Did a lot of conscious sedation, although some docs only used anesthesiologists/CRNAs.
Lots of defibrillating.
Sometimes people came in as train wrecks- I remember a CTICU post cabg/valve? pt came straight to us from the or- Im assuming he had no underlying rhythm. Was on 6 drips!
Had a guy get an AICD because of DCM from sleep apnea. On the fluoro, that was the most enlarged heart I had ever seen- it filled his whole chest. he was only in his 50's
Lots of ablations- would run the RFA machine on the docs orders. That was intense. Also had to manage heparin drips during these. not unheard of to have ACT of 300+ during the procedure.also would pull the art /venous lines after ACT in acceptable range.

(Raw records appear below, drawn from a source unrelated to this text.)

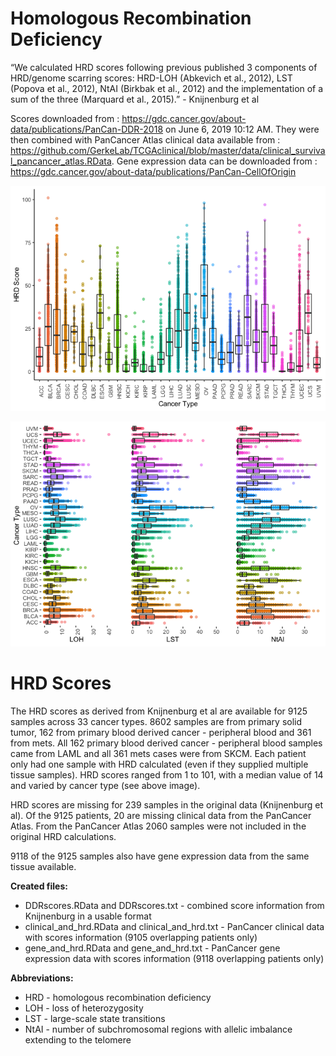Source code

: Homologous Recombination Deficiency
================

“We calculated HRD scores following previous published 3 components of
HRD/genome scarring scores: HRD-LOH (Abkevich et al., 2012), LST (Popova
et al., 2012), NtAI (Birkbak et al., 2012) and the implementation of a
sum of the three (Marquard et al., 2015).” - Knijnenburg et al

Scores downloaded from :
<https://gdc.cancer.gov/about-data/publications/PanCan-DDR-2018> on June
6, 2019 10:12 AM. They were then combined with PanCancer Atlas clinical
data available from :
<https://github.com/GerkeLab/TCGAclinical/blob/master/data/clinical_survival_pancancer_atlas.RData>.
Gene expression data can be downloaded from :
<https://gdc.cancer.gov/about-data/publications/PanCan-CellOfOrigin>

![](README_files/figure-gfm/HRD_by_cancer-1.png)<!-- -->

![](README_files/figure-gfm/HRD_subtypes_by_cancer-1.png)<!-- -->

# HRD Scores

The HRD scores as derived from Knijnenburg et al are available for 9125
samples across 33 cancer types. 8602 samples are from primary solid
tumor, 162 from primary blood derived cancer - peripheral blood and 361
from mets. All 162 primary blood derived cancer - peripheral blood
samples came from LAML and all 361 mets cases were from SKCM. Each
patient only had one sample with HRD calculated (even if they supplied
multiple tissue samples). HRD scores ranged from 1 to 101, with a median
value of 14 and varied by cancer type (see above image).

HRD scores are missing for 239 samples in the original data (Knijnenburg
et al). Of the 9125 patients, 20 are missing clinical data from the
PanCancer Atlas. From the PanCancer Atlas 2060 samples were not included
in the original HRD calculations.

9118 of the 9125 samples also have gene expression data from the same
tissue available.

**Created files:**

  - DDRscores.RData and DDRscores.txt - combined score information from
    Knijnenburg in a usable format
  - clinical\_and\_hrd.RData and clinical\_and\_hrd.txt - PanCancer
    clinical data with scores information (9105 overlapping patients
    only)
  - gene\_and\_hrd.RData and gene\_and\_hrd.txt - PanCancer gene
    expression data with scores information (9118 overlapping patients
    only)

**Abbreviations:**

  - HRD - homologous recombination deficiency
  - LOH - loss of heterozygosity
  - LST - large-scale state transitions
  - NtAI - number of subchromosomal regions with allelic imbalance
    extending to the telomere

Pulling art line sheaths can be very scary; if pt gets hematoma or uncontrolled bleeding from you not holding the artery effectively. gotta have strong hands.

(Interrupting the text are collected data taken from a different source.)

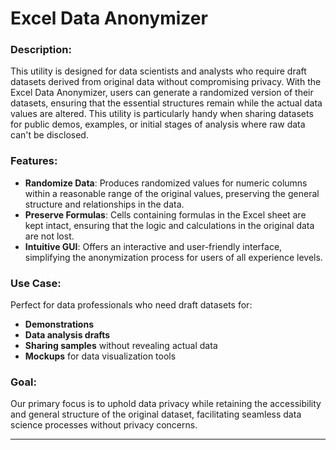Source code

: # Excel Data Anonymizer

### Description:
This utility is designed for data scientists and analysts who require draft datasets derived from original data without compromising privacy. With the Excel Data Anonymizer, users can generate a randomized version of their datasets, ensuring that the essential structures remain while the actual data values are altered. This utility is particularly handy when sharing datasets for public demos, examples, or initial stages of analysis where raw data can't be disclosed.

### Features:
- **Randomize Data**: Produces randomized values for numeric columns within a reasonable range of the original values, preserving the general structure and relationships in the data.
- **Preserve Formulas**: Cells containing formulas in the Excel sheet are kept intact, ensuring that the logic and calculations in the original data are not lost.
- **Intuitive GUI**: Offers an interactive and user-friendly interface, simplifying the anonymization process for users of all experience levels.

### Use Case:
Perfect for data professionals who need draft datasets for:
- **Demonstrations**
- **Data analysis drafts**
- **Sharing samples** without revealing actual data
- **Mockups** for data visualization tools

### Goal:
Our primary focus is to uphold data privacy while retaining the accessibility and general structure of the original dataset, facilitating seamless data science processes without privacy concerns.

---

So it was very intense/job specific, and very involved.
I had wanted to go to OR but cant d/t my knees being shot. But it seemed more regimented/standardized. You had to learn/remember what each surgeons preferences were.
EP was no on- call. OR you have to take call.
HTH. good luck
Horseshoe, BSN, RN
5,879 Posts
I liked pulling arterial line sheaths. :)
That Guy, BSN, RN, EMT-B
3,421 Posts
My EP lab is very different than the one above. It is so incredibly boring. We don't get to run the stimulator at all. We basically get to set the pt up, do sedation if there isn't general anesthesia then run ACTs. Some people love it, but I certainly would rather be doing a complex PCI or LHC any day of the week.